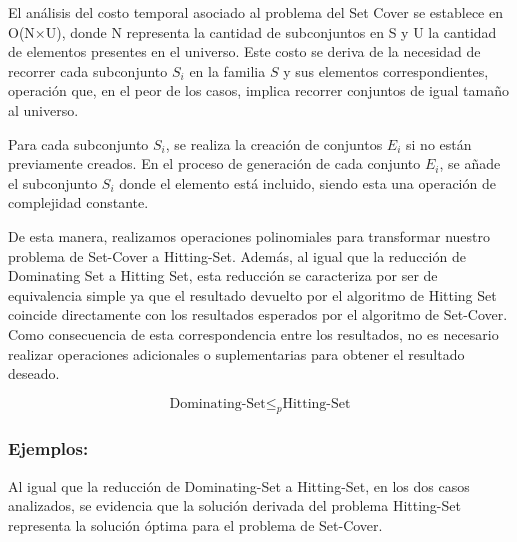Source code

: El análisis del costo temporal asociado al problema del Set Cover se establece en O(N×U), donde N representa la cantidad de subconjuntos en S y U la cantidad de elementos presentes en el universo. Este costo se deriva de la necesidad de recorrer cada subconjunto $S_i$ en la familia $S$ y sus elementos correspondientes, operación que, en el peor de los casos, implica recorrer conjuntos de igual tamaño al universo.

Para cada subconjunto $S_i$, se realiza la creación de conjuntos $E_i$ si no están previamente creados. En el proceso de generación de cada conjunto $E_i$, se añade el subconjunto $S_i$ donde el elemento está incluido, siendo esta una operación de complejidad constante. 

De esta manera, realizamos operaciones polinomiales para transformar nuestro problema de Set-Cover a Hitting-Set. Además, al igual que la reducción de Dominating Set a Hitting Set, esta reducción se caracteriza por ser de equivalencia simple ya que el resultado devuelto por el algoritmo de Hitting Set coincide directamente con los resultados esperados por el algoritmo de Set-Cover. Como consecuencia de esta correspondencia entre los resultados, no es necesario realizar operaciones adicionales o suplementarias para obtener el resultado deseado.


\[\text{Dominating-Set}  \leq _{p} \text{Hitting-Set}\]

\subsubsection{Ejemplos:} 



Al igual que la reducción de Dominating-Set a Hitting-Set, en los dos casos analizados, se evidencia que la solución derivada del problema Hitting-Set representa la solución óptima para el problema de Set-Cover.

==

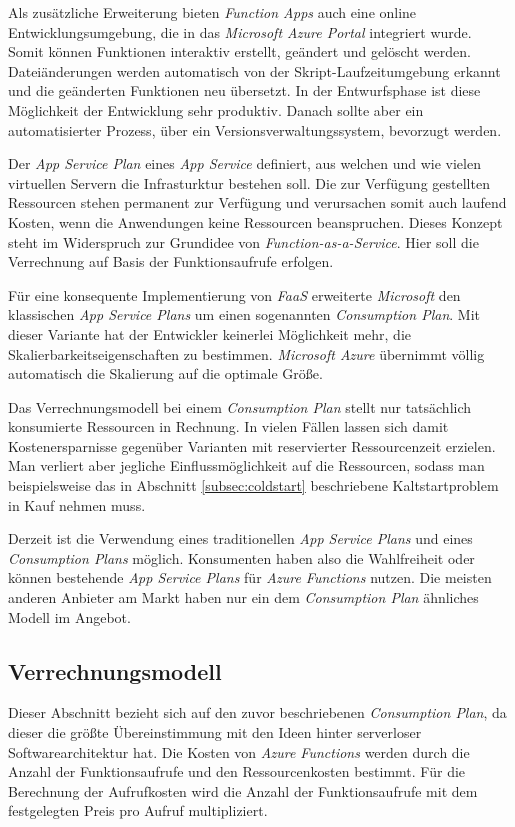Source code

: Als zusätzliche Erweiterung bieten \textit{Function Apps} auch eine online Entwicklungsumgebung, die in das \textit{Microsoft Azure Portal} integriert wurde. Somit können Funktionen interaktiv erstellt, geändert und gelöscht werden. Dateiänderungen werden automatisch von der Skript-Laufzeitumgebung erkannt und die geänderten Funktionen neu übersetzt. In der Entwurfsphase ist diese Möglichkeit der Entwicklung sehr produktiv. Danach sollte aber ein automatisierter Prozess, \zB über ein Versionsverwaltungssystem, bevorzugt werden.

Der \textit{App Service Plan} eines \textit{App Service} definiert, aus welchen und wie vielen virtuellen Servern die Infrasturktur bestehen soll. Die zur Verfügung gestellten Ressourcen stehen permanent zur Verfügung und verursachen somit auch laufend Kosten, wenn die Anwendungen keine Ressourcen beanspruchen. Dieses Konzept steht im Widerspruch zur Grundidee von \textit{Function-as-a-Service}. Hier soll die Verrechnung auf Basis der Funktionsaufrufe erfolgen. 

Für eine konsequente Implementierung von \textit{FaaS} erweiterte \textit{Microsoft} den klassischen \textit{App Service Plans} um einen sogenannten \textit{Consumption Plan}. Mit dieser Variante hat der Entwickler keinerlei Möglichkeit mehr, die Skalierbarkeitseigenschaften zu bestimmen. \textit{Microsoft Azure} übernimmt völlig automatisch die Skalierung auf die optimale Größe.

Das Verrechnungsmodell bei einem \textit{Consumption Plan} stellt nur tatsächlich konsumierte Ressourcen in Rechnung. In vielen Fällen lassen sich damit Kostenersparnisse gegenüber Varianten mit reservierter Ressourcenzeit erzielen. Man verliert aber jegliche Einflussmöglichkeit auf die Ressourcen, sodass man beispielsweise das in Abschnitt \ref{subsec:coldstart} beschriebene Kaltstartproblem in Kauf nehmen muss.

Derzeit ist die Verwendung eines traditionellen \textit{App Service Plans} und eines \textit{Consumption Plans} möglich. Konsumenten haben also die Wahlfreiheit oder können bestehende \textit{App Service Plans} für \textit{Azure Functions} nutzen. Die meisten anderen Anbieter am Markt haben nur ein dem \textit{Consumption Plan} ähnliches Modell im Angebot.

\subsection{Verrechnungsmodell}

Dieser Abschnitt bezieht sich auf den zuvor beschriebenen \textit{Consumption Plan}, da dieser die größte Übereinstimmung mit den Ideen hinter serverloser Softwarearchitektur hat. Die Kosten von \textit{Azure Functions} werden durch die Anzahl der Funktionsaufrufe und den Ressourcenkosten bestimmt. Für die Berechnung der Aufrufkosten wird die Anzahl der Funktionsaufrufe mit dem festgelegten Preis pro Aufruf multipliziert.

==

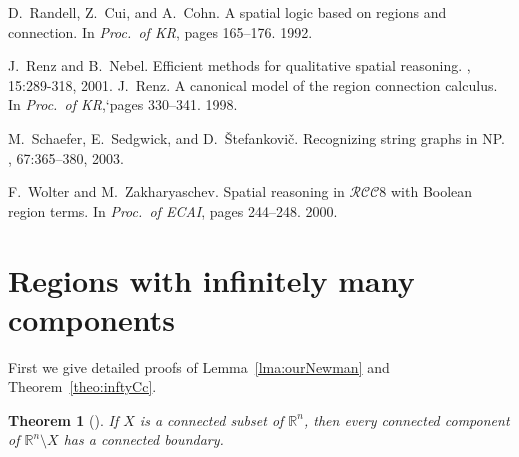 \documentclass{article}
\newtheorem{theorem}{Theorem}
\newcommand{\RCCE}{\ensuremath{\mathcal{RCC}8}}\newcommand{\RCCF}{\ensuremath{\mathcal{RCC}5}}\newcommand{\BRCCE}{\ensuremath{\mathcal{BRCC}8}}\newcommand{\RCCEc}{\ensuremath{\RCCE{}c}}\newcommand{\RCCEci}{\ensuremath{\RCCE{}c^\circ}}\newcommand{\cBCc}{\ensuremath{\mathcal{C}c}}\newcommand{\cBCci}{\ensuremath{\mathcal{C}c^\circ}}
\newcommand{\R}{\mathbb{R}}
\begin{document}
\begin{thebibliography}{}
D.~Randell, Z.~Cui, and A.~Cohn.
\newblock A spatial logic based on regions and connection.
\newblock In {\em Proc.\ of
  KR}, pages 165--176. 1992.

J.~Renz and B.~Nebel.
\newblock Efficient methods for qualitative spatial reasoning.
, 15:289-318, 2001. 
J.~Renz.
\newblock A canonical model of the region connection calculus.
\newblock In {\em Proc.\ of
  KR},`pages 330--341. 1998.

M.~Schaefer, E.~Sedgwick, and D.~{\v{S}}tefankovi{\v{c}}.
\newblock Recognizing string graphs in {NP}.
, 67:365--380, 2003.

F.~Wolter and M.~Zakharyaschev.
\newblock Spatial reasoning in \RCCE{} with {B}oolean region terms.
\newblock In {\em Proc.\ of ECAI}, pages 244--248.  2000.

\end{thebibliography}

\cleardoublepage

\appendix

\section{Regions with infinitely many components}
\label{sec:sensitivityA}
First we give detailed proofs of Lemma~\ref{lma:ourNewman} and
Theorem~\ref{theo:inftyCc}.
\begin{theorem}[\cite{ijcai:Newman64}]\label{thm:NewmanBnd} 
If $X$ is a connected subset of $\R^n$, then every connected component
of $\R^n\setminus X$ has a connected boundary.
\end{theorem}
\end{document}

Work to be completed –
Go over the data and return every line that includes the word "with".

Reply –
\newblock Spatial reasoning in \RCCE{} with {B}oolean region terms.
\section{Regions with infinitely many components}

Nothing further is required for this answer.